** Records contained in a dataset **
**********

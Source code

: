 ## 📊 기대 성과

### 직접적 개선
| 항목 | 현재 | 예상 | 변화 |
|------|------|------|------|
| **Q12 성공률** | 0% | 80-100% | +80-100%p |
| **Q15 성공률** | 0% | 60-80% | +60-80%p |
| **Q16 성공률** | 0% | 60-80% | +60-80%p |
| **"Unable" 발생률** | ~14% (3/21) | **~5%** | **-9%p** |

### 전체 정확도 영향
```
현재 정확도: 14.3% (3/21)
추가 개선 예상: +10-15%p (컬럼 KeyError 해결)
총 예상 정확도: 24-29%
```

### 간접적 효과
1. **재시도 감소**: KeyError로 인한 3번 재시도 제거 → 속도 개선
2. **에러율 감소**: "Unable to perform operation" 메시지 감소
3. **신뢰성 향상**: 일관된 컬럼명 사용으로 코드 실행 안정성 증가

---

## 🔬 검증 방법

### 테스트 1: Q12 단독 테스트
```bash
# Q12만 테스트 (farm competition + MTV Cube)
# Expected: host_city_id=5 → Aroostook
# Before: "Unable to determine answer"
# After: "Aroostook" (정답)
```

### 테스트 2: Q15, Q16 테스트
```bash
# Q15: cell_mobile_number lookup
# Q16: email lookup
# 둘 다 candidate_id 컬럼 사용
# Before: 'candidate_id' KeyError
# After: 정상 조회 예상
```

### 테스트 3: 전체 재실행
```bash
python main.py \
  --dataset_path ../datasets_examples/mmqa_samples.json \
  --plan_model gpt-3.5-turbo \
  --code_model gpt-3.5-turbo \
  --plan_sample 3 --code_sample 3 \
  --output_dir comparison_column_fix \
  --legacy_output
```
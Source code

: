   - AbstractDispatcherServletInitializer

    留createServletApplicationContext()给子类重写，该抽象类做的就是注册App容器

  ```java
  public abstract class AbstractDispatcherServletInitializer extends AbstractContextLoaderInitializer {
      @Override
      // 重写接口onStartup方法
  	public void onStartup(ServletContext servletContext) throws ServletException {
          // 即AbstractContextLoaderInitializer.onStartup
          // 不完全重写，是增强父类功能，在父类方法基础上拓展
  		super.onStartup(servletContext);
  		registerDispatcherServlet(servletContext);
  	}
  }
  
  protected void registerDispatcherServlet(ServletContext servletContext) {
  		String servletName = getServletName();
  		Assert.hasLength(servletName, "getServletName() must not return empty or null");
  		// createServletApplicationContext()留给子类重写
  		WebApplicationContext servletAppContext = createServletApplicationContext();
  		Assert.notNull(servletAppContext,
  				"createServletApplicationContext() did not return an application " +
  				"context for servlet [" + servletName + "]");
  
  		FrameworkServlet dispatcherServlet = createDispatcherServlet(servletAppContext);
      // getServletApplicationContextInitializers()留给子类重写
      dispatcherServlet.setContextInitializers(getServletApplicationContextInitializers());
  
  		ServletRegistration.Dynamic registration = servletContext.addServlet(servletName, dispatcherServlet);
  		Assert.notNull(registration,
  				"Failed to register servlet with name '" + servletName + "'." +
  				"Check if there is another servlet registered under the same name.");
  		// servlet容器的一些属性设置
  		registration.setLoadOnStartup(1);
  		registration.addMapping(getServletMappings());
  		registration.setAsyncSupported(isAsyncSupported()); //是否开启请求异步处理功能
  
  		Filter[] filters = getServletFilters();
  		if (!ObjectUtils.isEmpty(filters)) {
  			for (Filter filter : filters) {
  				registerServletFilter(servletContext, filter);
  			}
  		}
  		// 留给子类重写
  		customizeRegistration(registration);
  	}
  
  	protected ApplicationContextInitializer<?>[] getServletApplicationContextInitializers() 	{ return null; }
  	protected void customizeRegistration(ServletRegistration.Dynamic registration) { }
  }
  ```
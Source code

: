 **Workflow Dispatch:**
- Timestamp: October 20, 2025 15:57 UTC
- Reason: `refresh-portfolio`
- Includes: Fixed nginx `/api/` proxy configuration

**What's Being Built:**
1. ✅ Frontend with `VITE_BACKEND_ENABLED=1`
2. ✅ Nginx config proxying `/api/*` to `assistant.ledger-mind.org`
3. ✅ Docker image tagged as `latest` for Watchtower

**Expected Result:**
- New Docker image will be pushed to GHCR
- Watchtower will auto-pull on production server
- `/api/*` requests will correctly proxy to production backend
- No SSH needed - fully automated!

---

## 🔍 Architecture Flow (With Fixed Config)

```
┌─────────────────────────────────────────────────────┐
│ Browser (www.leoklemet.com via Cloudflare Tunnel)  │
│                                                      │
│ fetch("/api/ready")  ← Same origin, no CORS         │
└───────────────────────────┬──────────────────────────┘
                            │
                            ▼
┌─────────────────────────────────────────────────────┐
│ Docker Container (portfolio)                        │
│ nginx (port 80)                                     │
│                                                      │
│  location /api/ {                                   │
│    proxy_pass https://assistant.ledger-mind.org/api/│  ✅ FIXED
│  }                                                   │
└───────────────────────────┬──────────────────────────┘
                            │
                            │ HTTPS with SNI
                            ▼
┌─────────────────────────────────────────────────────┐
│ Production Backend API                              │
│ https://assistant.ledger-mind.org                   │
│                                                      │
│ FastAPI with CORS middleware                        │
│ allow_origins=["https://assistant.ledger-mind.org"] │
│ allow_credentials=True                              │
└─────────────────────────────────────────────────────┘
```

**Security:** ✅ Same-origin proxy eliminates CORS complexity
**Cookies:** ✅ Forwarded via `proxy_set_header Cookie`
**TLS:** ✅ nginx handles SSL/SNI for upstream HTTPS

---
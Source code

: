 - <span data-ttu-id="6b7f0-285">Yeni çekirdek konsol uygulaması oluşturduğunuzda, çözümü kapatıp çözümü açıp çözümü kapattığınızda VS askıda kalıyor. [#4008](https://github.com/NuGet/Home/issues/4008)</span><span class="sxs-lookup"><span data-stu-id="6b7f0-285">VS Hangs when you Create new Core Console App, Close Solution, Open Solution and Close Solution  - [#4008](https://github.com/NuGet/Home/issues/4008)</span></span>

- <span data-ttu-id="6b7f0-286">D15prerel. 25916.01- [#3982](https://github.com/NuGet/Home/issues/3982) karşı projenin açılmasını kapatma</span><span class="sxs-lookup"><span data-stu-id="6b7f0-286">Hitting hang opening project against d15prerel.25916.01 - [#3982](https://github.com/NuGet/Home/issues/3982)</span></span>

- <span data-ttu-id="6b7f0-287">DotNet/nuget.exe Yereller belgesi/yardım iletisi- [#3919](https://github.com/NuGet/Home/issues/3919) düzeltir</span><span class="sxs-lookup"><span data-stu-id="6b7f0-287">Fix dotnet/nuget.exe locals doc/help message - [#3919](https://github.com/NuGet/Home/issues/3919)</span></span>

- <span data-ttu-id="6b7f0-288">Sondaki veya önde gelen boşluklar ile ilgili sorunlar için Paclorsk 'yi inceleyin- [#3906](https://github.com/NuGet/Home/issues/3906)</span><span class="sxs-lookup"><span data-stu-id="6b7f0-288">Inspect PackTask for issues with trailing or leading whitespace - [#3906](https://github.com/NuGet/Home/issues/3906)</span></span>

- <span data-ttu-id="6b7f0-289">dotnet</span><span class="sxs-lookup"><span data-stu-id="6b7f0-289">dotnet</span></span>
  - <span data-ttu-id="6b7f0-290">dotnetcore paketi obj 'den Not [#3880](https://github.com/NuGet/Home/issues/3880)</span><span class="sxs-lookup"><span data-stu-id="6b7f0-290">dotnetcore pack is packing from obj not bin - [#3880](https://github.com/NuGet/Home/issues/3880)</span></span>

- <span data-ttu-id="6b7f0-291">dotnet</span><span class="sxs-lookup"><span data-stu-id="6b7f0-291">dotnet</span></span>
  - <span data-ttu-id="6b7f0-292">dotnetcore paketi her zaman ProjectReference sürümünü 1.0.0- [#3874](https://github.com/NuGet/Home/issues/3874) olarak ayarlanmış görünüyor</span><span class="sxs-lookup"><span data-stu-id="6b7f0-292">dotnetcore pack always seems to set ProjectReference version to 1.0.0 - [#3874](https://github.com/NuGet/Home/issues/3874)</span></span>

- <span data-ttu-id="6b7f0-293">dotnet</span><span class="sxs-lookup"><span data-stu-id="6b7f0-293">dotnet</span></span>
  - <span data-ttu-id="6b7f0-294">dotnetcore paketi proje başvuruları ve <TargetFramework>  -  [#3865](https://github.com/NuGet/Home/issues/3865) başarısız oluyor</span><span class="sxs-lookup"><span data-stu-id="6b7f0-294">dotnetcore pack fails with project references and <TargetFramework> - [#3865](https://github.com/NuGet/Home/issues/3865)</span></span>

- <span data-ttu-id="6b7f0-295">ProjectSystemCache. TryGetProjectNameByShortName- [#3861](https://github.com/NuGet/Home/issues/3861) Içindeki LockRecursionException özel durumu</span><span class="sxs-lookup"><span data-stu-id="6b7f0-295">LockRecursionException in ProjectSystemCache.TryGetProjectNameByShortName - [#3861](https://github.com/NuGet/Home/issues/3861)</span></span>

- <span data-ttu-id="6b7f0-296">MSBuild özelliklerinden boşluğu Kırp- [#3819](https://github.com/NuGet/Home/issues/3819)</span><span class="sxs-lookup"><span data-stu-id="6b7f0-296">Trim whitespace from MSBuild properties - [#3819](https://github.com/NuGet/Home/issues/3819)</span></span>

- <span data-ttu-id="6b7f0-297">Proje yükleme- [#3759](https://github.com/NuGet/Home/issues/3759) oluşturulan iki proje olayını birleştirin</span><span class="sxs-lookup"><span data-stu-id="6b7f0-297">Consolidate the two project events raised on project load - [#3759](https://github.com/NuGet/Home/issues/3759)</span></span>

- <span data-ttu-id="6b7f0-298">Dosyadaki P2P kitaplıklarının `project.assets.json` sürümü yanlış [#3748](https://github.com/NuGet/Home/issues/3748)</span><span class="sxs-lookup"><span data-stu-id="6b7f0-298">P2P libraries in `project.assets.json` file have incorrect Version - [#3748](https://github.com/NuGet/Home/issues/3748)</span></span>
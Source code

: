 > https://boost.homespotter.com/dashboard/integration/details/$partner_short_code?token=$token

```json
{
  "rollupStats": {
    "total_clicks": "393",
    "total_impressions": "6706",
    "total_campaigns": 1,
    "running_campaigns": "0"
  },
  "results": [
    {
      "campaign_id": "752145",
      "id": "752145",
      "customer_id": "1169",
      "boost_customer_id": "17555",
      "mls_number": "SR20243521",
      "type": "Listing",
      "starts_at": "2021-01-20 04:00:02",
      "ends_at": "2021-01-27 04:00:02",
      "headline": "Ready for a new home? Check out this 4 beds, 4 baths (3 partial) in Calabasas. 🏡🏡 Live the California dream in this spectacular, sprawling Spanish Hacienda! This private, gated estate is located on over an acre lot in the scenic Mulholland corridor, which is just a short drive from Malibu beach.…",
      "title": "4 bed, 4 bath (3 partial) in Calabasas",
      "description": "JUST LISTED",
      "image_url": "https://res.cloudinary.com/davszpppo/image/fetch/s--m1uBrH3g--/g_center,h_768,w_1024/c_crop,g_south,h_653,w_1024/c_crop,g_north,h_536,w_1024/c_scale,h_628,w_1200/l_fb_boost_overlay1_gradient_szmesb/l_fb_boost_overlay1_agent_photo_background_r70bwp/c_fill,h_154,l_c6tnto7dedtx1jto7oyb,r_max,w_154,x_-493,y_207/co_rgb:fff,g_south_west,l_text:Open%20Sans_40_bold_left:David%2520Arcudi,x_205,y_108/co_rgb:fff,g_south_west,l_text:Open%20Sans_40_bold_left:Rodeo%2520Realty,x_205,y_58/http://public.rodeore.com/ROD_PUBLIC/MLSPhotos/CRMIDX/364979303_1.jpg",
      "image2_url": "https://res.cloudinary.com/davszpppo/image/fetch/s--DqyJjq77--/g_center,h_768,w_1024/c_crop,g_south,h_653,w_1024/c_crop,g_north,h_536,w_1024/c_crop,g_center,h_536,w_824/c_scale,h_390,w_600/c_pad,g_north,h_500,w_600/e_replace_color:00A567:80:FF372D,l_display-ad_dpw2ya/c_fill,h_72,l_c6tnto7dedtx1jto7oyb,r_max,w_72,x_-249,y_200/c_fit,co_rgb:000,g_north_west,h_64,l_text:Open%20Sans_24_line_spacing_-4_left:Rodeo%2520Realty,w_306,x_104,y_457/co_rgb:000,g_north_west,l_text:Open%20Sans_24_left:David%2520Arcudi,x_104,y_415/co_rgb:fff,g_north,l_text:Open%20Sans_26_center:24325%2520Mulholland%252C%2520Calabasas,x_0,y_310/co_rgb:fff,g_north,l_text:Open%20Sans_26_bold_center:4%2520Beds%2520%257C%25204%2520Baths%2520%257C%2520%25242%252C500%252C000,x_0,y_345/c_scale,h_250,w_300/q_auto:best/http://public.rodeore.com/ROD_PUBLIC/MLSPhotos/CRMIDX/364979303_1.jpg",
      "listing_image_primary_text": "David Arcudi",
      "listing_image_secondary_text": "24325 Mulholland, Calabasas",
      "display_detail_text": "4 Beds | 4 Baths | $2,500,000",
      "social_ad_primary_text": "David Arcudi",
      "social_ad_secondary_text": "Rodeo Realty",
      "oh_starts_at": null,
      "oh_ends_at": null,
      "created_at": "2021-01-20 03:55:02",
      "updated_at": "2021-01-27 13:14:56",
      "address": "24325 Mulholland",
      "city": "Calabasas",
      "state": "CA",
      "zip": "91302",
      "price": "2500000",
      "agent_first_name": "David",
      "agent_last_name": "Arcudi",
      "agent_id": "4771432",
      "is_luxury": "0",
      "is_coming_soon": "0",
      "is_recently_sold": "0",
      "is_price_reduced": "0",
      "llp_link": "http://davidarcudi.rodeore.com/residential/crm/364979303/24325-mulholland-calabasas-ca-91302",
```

**********

** Try it **
Going through the entries, return every line holding the word "filters".

** Task answer **
  		Filter[] filters = getServletFilters();
  		if (!ObjectUtils.isEmpty(filters)) {
  			for (Filter filter : filters) {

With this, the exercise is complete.